How we relate to other people’s feelings is really important in terms of how we function within communities and whether we support or undermine each other.
On a few occasions now I’ve run into people whose fundamental belief is that we all feel the same sorts of things in the same degrees and for the same reasons. Take that as a starting point and your own responses become the yardstick for what everyone else should be feeling. When this doesn’t work, it can be easy to assume there is something ‘wrong’ with the person who feels differently. Rather than face the disorientation of admitting the model is flawed, and perhaps not even able to recognise this is a model, not a truth, it can be tempting to hang on to the story and invalidate the responses of anyone who feels differently. That approach precludes any meaningful interaction with most people or their emotional experiences, and narrows our capacity for empathy.

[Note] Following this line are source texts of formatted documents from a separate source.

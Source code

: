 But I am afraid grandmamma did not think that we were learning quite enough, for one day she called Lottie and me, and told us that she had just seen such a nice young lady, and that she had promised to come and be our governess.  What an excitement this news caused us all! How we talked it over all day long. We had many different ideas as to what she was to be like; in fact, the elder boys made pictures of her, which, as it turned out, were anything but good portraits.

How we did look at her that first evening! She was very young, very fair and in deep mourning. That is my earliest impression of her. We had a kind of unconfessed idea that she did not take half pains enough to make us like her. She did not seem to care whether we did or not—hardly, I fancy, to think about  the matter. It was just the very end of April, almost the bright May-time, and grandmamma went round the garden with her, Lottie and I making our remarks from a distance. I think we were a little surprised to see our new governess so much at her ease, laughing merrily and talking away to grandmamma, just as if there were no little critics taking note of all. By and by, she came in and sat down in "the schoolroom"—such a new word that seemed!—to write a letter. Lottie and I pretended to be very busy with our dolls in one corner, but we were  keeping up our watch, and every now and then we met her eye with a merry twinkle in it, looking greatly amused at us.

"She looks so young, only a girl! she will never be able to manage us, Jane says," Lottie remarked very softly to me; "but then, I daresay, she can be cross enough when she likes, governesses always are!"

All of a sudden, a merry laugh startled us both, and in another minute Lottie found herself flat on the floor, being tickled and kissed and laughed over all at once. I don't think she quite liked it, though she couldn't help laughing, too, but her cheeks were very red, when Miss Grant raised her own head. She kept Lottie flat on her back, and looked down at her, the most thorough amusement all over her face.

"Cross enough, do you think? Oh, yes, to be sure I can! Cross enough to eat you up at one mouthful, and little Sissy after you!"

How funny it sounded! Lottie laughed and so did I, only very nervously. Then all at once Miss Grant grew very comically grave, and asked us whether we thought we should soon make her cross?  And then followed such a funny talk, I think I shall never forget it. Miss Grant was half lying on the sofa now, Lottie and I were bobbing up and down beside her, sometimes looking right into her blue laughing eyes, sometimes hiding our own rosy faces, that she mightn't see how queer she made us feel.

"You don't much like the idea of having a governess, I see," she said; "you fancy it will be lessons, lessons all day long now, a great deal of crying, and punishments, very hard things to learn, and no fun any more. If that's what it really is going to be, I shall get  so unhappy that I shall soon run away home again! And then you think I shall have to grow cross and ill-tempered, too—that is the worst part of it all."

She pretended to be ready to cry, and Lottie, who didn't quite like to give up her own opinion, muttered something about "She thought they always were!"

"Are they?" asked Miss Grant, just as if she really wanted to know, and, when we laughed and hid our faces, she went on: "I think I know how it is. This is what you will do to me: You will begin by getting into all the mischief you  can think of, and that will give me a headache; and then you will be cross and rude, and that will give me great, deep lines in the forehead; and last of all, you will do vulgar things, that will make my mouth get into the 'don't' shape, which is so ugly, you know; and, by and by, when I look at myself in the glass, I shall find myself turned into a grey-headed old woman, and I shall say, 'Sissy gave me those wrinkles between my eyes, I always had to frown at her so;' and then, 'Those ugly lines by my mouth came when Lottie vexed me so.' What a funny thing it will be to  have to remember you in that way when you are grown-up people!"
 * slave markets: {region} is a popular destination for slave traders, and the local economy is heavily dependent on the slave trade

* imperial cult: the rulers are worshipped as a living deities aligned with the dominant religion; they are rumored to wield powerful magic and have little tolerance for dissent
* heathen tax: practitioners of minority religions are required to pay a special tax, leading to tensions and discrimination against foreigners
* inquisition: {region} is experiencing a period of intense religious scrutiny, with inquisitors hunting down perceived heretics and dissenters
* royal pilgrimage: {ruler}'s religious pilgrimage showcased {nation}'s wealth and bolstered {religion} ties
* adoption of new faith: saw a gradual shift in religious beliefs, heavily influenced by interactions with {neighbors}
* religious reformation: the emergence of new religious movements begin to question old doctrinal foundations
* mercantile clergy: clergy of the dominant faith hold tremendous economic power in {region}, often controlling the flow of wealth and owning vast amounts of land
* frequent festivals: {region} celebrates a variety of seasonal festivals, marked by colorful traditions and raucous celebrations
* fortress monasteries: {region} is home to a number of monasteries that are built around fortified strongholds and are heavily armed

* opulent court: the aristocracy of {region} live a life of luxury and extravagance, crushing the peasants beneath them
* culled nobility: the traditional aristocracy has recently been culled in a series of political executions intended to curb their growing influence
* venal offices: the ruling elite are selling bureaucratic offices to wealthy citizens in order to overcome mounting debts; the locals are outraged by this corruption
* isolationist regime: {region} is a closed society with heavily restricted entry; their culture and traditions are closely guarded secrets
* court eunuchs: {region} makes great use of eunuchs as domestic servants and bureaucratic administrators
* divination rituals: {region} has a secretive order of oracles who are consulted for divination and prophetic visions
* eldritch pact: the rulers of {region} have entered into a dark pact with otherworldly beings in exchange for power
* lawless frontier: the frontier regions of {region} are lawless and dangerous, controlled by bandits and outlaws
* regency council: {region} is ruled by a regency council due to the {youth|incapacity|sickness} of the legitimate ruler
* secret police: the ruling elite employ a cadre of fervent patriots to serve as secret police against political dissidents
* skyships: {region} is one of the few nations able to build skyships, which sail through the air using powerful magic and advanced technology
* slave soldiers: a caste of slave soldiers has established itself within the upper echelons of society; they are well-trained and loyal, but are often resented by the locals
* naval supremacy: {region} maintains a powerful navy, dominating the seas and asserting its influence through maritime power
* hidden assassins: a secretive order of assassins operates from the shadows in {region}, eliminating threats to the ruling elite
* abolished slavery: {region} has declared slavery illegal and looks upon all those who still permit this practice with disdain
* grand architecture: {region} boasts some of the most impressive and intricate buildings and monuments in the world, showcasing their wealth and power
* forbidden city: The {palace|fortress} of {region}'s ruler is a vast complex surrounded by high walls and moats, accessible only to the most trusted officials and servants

Often our ability to empathise depends on our ability to imagine, and on how good our imaginations are. Can we take our modest, first world problems and empathise with a person who has just come out of a war zone? We may be at risk of arrogance and assumption if we think we can, but that doesn’t mean we shouldn’t try! There is a lot of commonality in human emotion, and there are far too many people whose reality really does feature the unthinkable. Trying to imagine and empathise without becoming too attached to the stories we create that way, is a very difficult balance to strike. It’s something I struggle with, and trying to think my way into other people’s experiences is a big part of what you do as an author.
We can also practice some very unhelpful forms of double-think, where what is true for us is not assumed to be true for other people: If I feel got at clearly the other person is being mean. If you feel got at, clearly I am being challenging and perfectly reasonable. If I question your Druidry and your right to call yourself a Druid, that is my right and I’m doing you a favour. If you question mine, you are bullying and abusing me. I’ve seen this far too many times. It shuts down dialogue and makes it virtually impossible to talk about real problems. If we cling too hard to the belief that we must be right, we cannot hear when we’re getting things very wrong. If we are too readily persuaded we are entirely wrong though, we open the door to anxiety, depression and paranoia. The person who is not well cannot trust their own emotions, but it is also true that the person who is persuaded not to trust their own emotions becomes unwell.
There is an immediacy to emotion, and perhaps the most pernicious story of all is that we cannot control our responses. This idea is used to defend violence and rape at the extreme end. “I felt it and I couldn’t not do otherwise” allows pretty much anything it occurs to a person to do. No emotion is wrong – they are simply what we get. However, as we grow out of childhood, and we grow through adolescence, we should become able to control our responses to enough of a degree not to be harming other people with them.